Ya había aprendido de Wu Tian que Li Yang era hábil en la técnica Bagua Willow Leaf Cotton Silk Palm, y el movimiento característico de Lu Chen era, naturalmente, el mismo.
No podía evitar pensar de esa manera.
"Sí. Ay, nunca pensé que conocería a mi propio aprendiz en mi vejez", suspiró Lu Chen.
Cheng Hua sonrió amargamente. Maldita sea, su maestro era el segundo mejor del mundo, una existencia de nivel divino. Su kung fu estaba entre los mejores del país, pero comparado con los diez mejores maestros del mundo, él no era más que un don nadie.
Ir en contra de alguien así es un suicidio. Ay, solo puedo culpar a mi aprendiz por su mala suerte. Regresa y aconseja al jefe Zhu que no le complique las cosas a este joven en el futuro. No es que el joven sea tan poderoso, sino que su protector es demasiado fuerte.

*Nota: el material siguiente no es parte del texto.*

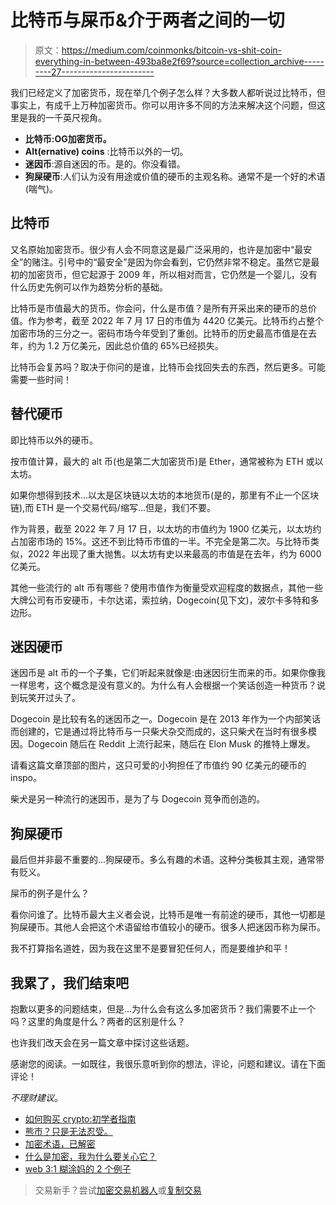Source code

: # 比特币与屎币&介于两者之间的一切

> 原文：<https://medium.com/coinmonks/bitcoin-vs-shit-coin-everything-in-between-493ba8e2f69?source=collection_archive---------27----------------------->

我们已经定义了加密货币，现在举几个例子怎么样？大多数人都听说过比特币，但事实上，有成千上万种加密货币。你可以用许多不同的方法来解决这个问题，但这里是我的一千英尺视角。

*   **比特币:**OG**加密货币。**
*   **Alt(ernative) coins** :比特币以外的一切。
*   **迷因币**:源自迷因的币。是的。你没看错。
*   **狗屎硬币**:人们认为没有用途或价值的硬币的主观名称。通常不是一个好的术语(喘气)。

## 比特币

又名原始加密货币。很少有人会不同意这是最广泛采用的，也许是加密中“最安全”的赌注。引号中的“最安全”是因为你会看到，它仍然非常不稳定。虽然它是最初的加密货币，但它起源于 2009 年，所以相对而言，它仍然是一个婴儿，没有什么历史先例可以作为趋势分析的基础。

比特币是市值最大的货币。你会问，什么是市值？是所有开采出来的硬币的总价值。作为参考，截至 2022 年 7 月 17 日的市值为 4420 亿美元。比特币约占整个加密市场的三分之一。密码市场今年受到了重创。比特币的历史最高市值是在去年，约为 1.2 万亿美元，因此总价值的 65%已经损失。

比特币会复苏吗？取决于你问的是谁，比特币会找回失去的东西，然后更多。可能需要一些时间！

## 替代硬币

即比特币以外的硬币。

按市值计算，最大的 alt 币(也是第二大加密货币)是 Ether，通常被称为 ETH 或以太坊。

如果你想得到技术…以太是区块链以太坊的本地货币(是的，那里有不止一个区块链),而 ETH 是一个交易代码/缩写…但是，我们不要。

作为背景，截至 2022 年 7 月 17 日，以太坊的市值约为 1900 亿美元，以太坊约占加密市场的 15%。这还不到比特币市值的一半。不完全是第二次。与比特币类似，2022 年出现了重大抛售。以太坊有史以来最高的市值是在去年，约为 6000 亿美元。

其他一些流行的 alt 币有哪些？使用市值作为衡量受欢迎程度的数据点，其他一些大牌公司有币安硬币，卡尔达诺，索拉纳，Dogecoin(见下文)，波尔卡多特和多边形。

## 迷因硬币

迷因币是 alt 币的一个子集，它们听起来就像是:由迷因衍生而来的币。如果你像我一样思考，这个概念是没有意义的。为什么有人会根据一个笑话创造一种货币？说到玩笑开过头了。

Dogecoin 是比较有名的迷因币之一。Dogecoin 是在 2013 年作为一个内部笑话而创建的，它是通过将比特币与一只柴犬杂交而成的，这只柴犬在当时有很多模因。Dogecoin 随后在 Reddit 上流行起来，随后在 Elon Musk 的推特上爆发。

请看这篇文章顶部的图片，这只可爱的小狗担任了市值约 90 亿美元的硬币的 inspo。

柴犬是另一种流行的迷因币，是为了与 Dogecoin 竞争而创造的。

## 狗屎硬币

最后但并非最不重要的…狗屎硬币。多么有趣的术语。这种分类极其主观，通常带有贬义。

屎币的例子是什么？

看你问谁了。比特币最大主义者会说，比特币是唯一有前途的硬币，其他一切都是狗屎硬币。其他人会把这个术语留给市值较小的硬币。很多人把迷因币称为屎币。

我不打算指名道姓，因为我在这里不是要冒犯任何人，而是要维护和平！

## 我累了，我们结束吧

抱歉以更多的问题结束，但是…为什么会有这么多加密货币？我们需要不止一个吗？这里的角度是什么？两者的区别是什么？

也许我们改天会在另一篇文章中探讨这些话题。

感谢您的阅读。一如既往，我很乐意听到你的想法，评论，问题和建议。请在下面评论！

*不理财建议*。

*   [如何购买 crypto:初学者指南](https://mamasofcrypto.com/2022/07/20/how-to-buy-crypto/)
*   [熊市？只是无法忍受。](https://mamasofcrypto.com/2022/07/25/bear-market-just-unbearable/)
*   [加密术语，已解密](https://mamasofcrypto.com/2022/07/17/crypto-lingo-decrypted/)
*   [什么是加密，我为什么要关心它？](https://mamasofcrypto.com/2022/07/16/what-is-crypto-and-why-should-i-care/)
*   [web 3:1 糊涂妈的 2 个例子](https://mamasofcrypto.com/2022/08/20/web3-2-examples-by-1-confused-mama/)

> 交易新手？尝试[加密交易机器人](/coinmonks/crypto-trading-bot-c2ffce8acb2a)或[复制交易](/coinmonks/top-10-crypto-copy-trading-platforms-for-beginners-d0c37c7d698c)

En ese momento, aún se resistía a admitir lo impresionante que era Li Yang. Después de todo, en cuanto a artes marciales, Li Yang no era rival para él. Si bien ya había alcanzado el nivel de maestro de la energía interna a una edad temprana, lo cual era bastante notable, aún no estaba convencido.
Sin embargo, si el anciano supiera que Li Yang solo llevaba unos meses, menos de un año, aprendiendo artes marciales de Lu Chen, y que ya había alcanzado tal éxito, sin duda no creería lo que oía y pensaría que algo andaba mal con su cabeza.